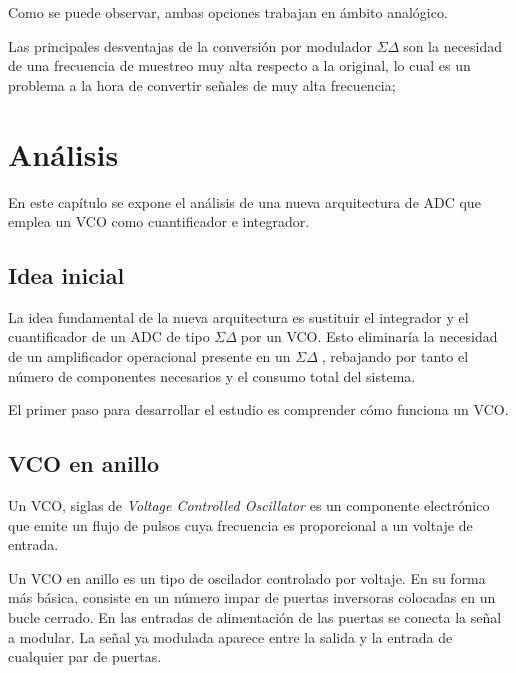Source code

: \documentclass[12pt]{report} %
\newcommand{\sigmadelta}{$\Sigma\Delta\; $}
\begin{document}
	
	Como se puede observar, ambas opciones trabajan en ámbito analógico.
	
	Las principales desventajas de la conversión por modulador \sigmadelta son la necesidad de una frecuencia de muestreo muy alta respecto a la original, lo cual es un problema a la hora de convertir señales de muy alta frecuencia;
	

	
\chapter{Análisis}
	
	
	En este capítulo se expone el análisis de una nueva arquitectura de ADC que emplea un VCO como cuantificador e integrador.
	
	\section{Idea inicial}
	
	La idea fundamental de la nueva arquitectura es sustituir el integrador y el cuantificador de un ADC de tipo \sigmadelta por un VCO. Esto eliminaría la necesidad de un amplificador operacional presente en un \sigmadelta, rebajando por tanto el número de componentes necesarios y el consumo total del sistema.
	
	El primer paso para desarrollar el estudio es comprender cómo funciona un VCO.
	
	\section{VCO en anillo}
	
	Un VCO, siglas de \textit{Voltage Controlled Oscillator} es un componente electrónico que emite un flujo de pulsos cuya frecuencia es proporcional a un voltaje de entrada.
	
	Un VCO en anillo es un tipo de oscilador controlado por voltaje. En su forma más básica, consiste en un número impar de puertas inversoras colocadas en un bucle cerrado. En las entradas de alimentación de las puertas se conecta la señal a modular. La señal ya modulada aparece entre la salida y la entrada de cualquier par de puertas.
	
\end{document}
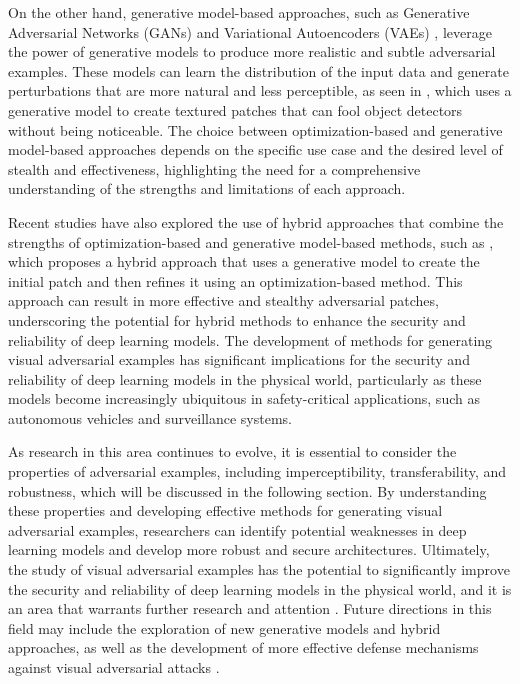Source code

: \documentclass[11pt,a4paper]{article}
\begin{document}
On the other hand, generative model-based approaches, such as Generative Adversarial Networks (GANs) \cite{doi:10.1007/s11633-019-1211-x} and Variational Autoencoders (VAEs) \cite{doi:10.1109/tnnls.2025.3561225}, leverage the power of generative models to produce more realistic and subtle adversarial examples. These models can learn the distribution of the input data and generate perturbations that are more natural and less perceptible, as seen in \cite{doi:10.1007/978-3-030-58574-7_41}, which uses a generative model to create textured patches that can fool object detectors without being noticeable. The choice between optimization-based and generative model-based approaches depends on the specific use case and the desired level of stealth and effectiveness, highlighting the need for a comprehensive understanding of the strengths and limitations of each approach.

Recent studies have also explored the use of hybrid approaches that combine the strengths of optimization-based and generative model-based methods, such as \cite{arxiv:1806.02299}, which proposes a hybrid approach that uses a generative model to create the initial patch and then refines it using an optimization-based method. This approach can result in more effective and stealthy adversarial patches, underscoring the potential for hybrid methods to enhance the security and reliability of deep learning models. The development of methods for generating visual adversarial examples has significant implications for the security and reliability of deep learning models in the physical world, particularly as these models become increasingly ubiquitous in safety-critical applications, such as autonomous vehicles and surveillance systems.

As research in this area continues to evolve, it is essential to consider the properties of adversarial examples, including imperceptibility, transferability, and robustness, which will be discussed in the following section. By understanding these properties and developing effective methods for generating visual adversarial examples, researchers can identify potential weaknesses in deep learning models and develop more robust and secure architectures. Ultimately, the study of visual adversarial examples has the potential to significantly improve the security and reliability of deep learning models in the physical world, and it is an area that warrants further research and attention \cite{doi:10.1109/lra.2022.3189783}. Future directions in this field may include the exploration of new generative models and hybrid approaches, as well as the development of more effective defense mechanisms against visual adversarial attacks \cite{doi:10.1016/j.eng.2019.12.012}.
\end{document}
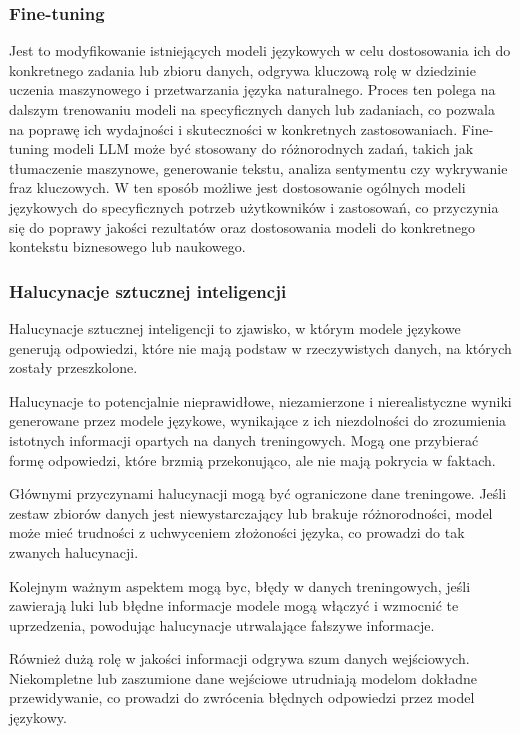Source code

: \subsubsection{Fine-tuning}
Jest to modyfikowanie istniejących modeli językowych w celu dostosowania ich do konkretnego zadania lub zbioru danych, odgrywa kluczową rolę w dziedzinie uczenia maszynowego i przetwarzania języka naturalnego. Proces ten polega na dalszym trenowaniu modeli na specyficznych danych lub zadaniach, co pozwala na poprawę ich wydajności i skuteczności w konkretnych zastosowaniach. Fine-tuning modeli LLM może być stosowany do różnorodnych zadań, takich jak tłumaczenie maszynowe, generowanie tekstu, analiza sentymentu czy wykrywanie fraz kluczowych. W ten sposób możliwe jest dostosowanie ogólnych modeli językowych do specyficznych potrzeb użytkowników i zastosowań, co przyczynia się do poprawy jakości rezultatów oraz dostosowania modeli do konkretnego kontekstu biznesowego lub naukowego.

\subsubsection{Halucynacje sztucznej inteligencji}
Halucynacje sztucznej inteligencji to zjawisko, w którym modele językowe generują odpowiedzi, które nie mają podstaw w rzeczywistych danych, na których zostały przeszkolone.

Halucynacje to potencjalnie nieprawidłowe, niezamierzone i nierealistyczne wyniki generowane przez modele językowe, wynikające z ich niezdolności do zrozumienia istotnych informacji opartych na danych treningowych. Mogą one przybierać formę odpowiedzi, które brzmią przekonująco, ale nie mają pokrycia w faktach.

Głównymi przyczynami halucynacji mogą być ograniczone dane treningowe. Jeśli zestaw zbiorów danych jest niewystarczający lub brakuje różnorodności, model może mieć trudności z uchwyceniem złożoności języka, co prowadzi do tak zwanych halucynacji.

Kolejnym ważnym aspektem mogą byc, błędy w danych treningowych, jeśli zawierają luki lub błędne informacje modele mogą włączyć i wzmocnić te uprzedzenia, powodując halucynacje utrwalające fałszywe informacje.

Również dużą rolę w jakości informacji odgrywa szum danych wejściowych. Niekompletne lub zaszumione dane wejściowe utrudniają modelom dokładne przewidywanie, co prowadzi do zwrócenia błędnych odpowiedzi przez model językowy.

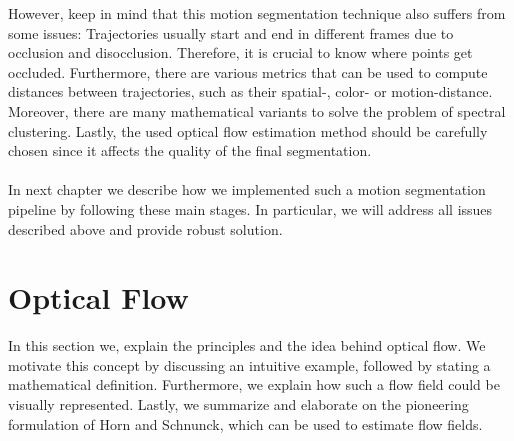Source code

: However, keep in mind that this motion segmentation technique also suffers from some issues: Trajectories usually start and end in different frames due to occlusion and disocclusion. Therefore, it is crucial to know where points get occluded. Furthermore, there are various metrics that can be used to compute distances between trajectories, such as their spatial-, color- or motion-distance. Moreover, there are many mathematical variants to solve the problem of spectral clustering. Lastly, the used optical flow estimation method should be carefully chosen since it affects the quality of the final segmentation. \\ \\
In next chapter we describe how we implemented such a motion segmentation pipeline by following these main stages. In particular, we will address all issues described above and provide robust solution.

\section{Optical Flow}
\label{sec:optical_flow}
In this section we, explain the principles and the idea behind optical flow. We motivate this concept by discussing an intuitive example, followed by stating a mathematical definition. Furthermore, we explain how such a flow field could be visually represented. Lastly, we summarize and elaborate on the pioneering formulation of Horn and Schnunck, which can be used to estimate flow fields.

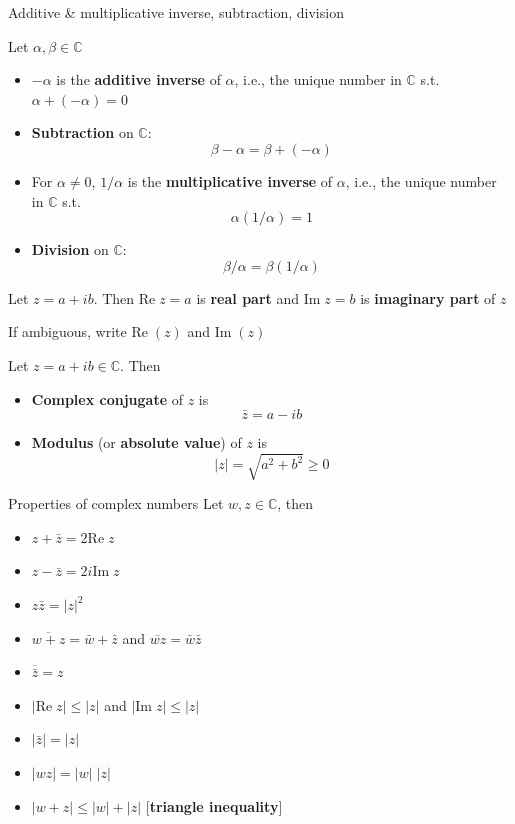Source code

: \documentclass{beamer}
\def\IC{\mathbb{C}}
\def\Im{\textrm{Im}\;}
\def\Re{\textrm{Re}\;}
\begin{document}
\begin{frame}{Additive \& multiplicative inverse, subtraction, division}
\begin{definition}
Let $\alpha,\beta\in\IC$
\begin{itemize}
\item $-\alpha$ is the \textbf{additive inverse} of $\alpha$, i.e., the unique number in $\IC$ s.t. $\alpha+(-\alpha)=0$
\item \textbf{Subtraction} on $\IC$:
\[
\beta-\alpha=\beta+(-\alpha)
\]
\item For $\alpha\neq 0$, $1/\alpha$ is the \textbf{multiplicative inverse} of $\alpha$, i.e., the unique number in $\IC$ s.t.
\[
\alpha(1/\alpha)=1
\]
\item \textbf{Division} on $\IC$:
\[
\beta/\alpha=\beta(1/\alpha)
\]
\end{itemize}
\end{definition}
\end{frame}


\begin{frame}
\begin{definition}
Let $z=a+ib$. Then $\Re z=a$ is \textbf{real part} and $\Im z=b$ is \textbf{imaginary part} of $z$
\end{definition}
\vfill
If ambiguous, write $\Re(z)$ and $\Im(z)$
\vfill
\begin{definition}
Let $z=a+ib\in\IC$. Then
\begin{itemize}
\item \textbf{Complex conjugate} of $z$ is
\[
\bar z = a-ib
\]
\item \textbf{Modulus} (or \textbf{absolute value}) of $z$ is
\[
|z|=\sqrt{a^2+b^2} \geq 0
\]
\end{itemize}
\end{definition}
\end{frame}

\begin{frame}{Properties of complex numbers}
Let $w,z\in\IC$, then
\begin{itemize}
\item $z+\bar z=2\Re z$
\item $z-\bar z=2i\Im z$
\item $z\bar z=|z|^2$
\item $\overline{w+z}=\bar w+\bar z$ and $\overline{wz}=\bar w\bar z$
\item $\overline{\bar z}=z$
\item $|\Re z|\leq |z|$ and $|\Im z|\leq |z|$
\item $|\bar z|=|z|$
\item $|wz|=|w|\;|z|$
\item $|w+z|\leq |w|+|z|$ \hfill[\textbf{triangle inequality}]
\end{itemize}
\end{frame}
\end{document}
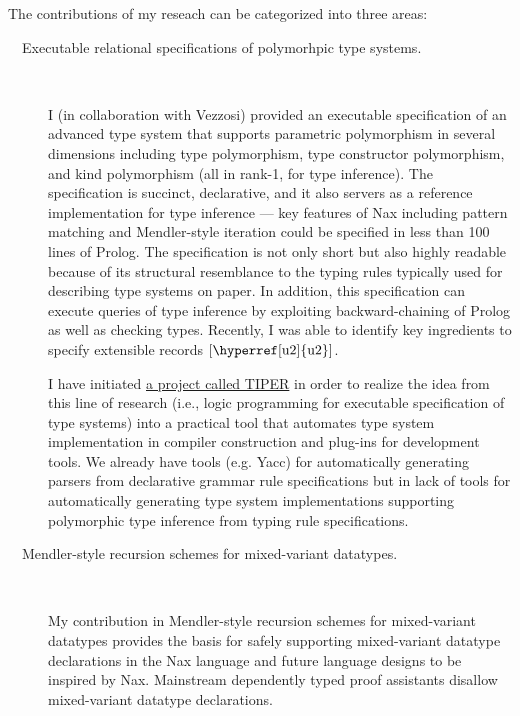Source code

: \documentclass[11pt,letterpaper]{article}
\begin{document}
The contributions of my reseach can be categorized into three areas:
\begin{description}
\item[~~Executable relational specifications of polymorhpic type systems.]~

\hspace*{1ex}
I (in collaboration with Vezzosi) provided an executable specification
\cite{AhnVez16} of an advanced type system that supports
parametric polymorphism in several dimensions including type polymorphism,
type constructor polymorphism, and kind polymorphism (all in rank-1, for type
inference). The specification is succinct, declarative, and it also servers
as a reference implementation for type inference --- key features of Nax
including pattern matching and Mendler-style iteration could be specified
in less than 100 lines of Prolog. The specification is not only short
but also highly readable because of its structural resemblance to
the typing rules typically used for describing type systems on paper.
In addition, this specification can execute queries of type inference
by exploiting backward-chaining of Prolog as well as checking types.
Recently, I was able to identify key ingredients to specify
extensible records  $[\text{\hyperref[u2]{u2}}]$.

\hspace*{1ex}
I have initiated \href{http://kyagrd.github.com/tiper/}{a project called TIPER}
in order to realize the idea from this line of research (i.e., logic programming
for executable specification of type systems) into a practical tool
that automates type system implementation in compiler construction and
plug-ins for development tools. We already have tools  (e.g. Yacc) for
automatically generating parsers from declarative grammar rule specifications
but in lack of tools for automatically generating type system implementations
supporting polymorphic type inference from typing rule specifications.


\item[~~Mendler-style recursion schemes for mixed-variant datatypes.]~

\hspace*{1ex}
My contribution in Mendler-style recursion schemes for mixed-variant datatypes
provides the basis for safely supporting mixed-variant datatype declarations
in the Nax language and future language designs to be inspired by Nax.
Mainstream dependently typed proof assistants disallow
mixed-variant datatype declarations.


\end{description}
\end{document}
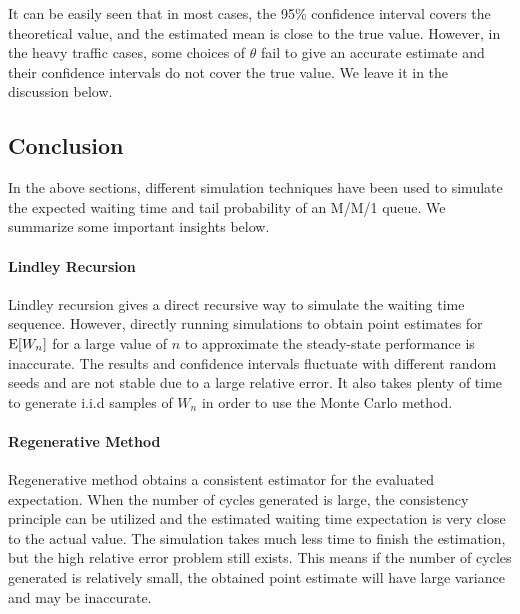 \documentclass{article}
\begin{document}
It can be easily seen that in most cases, the 95\% confidence interval covers the theoretical value, and the estimated mean is close to the true value. However, in the heavy traffic cases, some choices of $\theta$ fail to give an accurate estimate and their confidence intervals do not cover the true value. We leave it in the discussion below.

\subsection{Conclusion}
In the above sections, different simulation techniques have been used to simulate the expected waiting time and tail probability of an M/M/1 queue. We summarize some important insights below.

\paragraph{Lindley Recursion}
Lindley recursion gives a direct recursive way to simulate the waiting time sequence. However, directly running simulations to obtain point estimates for ${\rm E}[W_n]$ for a large value of $n$ to approximate 
the steady-state performance is inaccurate. The results and confidence intervals fluctuate with different random seeds and are not stable due to a large relative error. It also takes plenty of time to generate i.i.d samples of $W_n$ in order to use the Monte Carlo method.

\paragraph{Regenerative Method}
Regenerative method obtains a consistent estimator for the evaluated expectation. When the number of cycles generated is large, the consistency principle can be utilized and the estimated waiting time expectation is very close to the actual value. 
The simulation takes much less time to finish the estimation, but the high relative error problem still exists. This means if the number of cycles generated is relatively small, the obtained point estimate will have large variance and may be inaccurate.
\end{document}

> [WHAT THE TASK REQUIRES]: Select from the material above each line in which the string "declarations" appears, and list those lines.

> [SOLUTION]:
provides the basis for safely supporting mixed-variant datatype declarations
mixed-variant datatype declarations.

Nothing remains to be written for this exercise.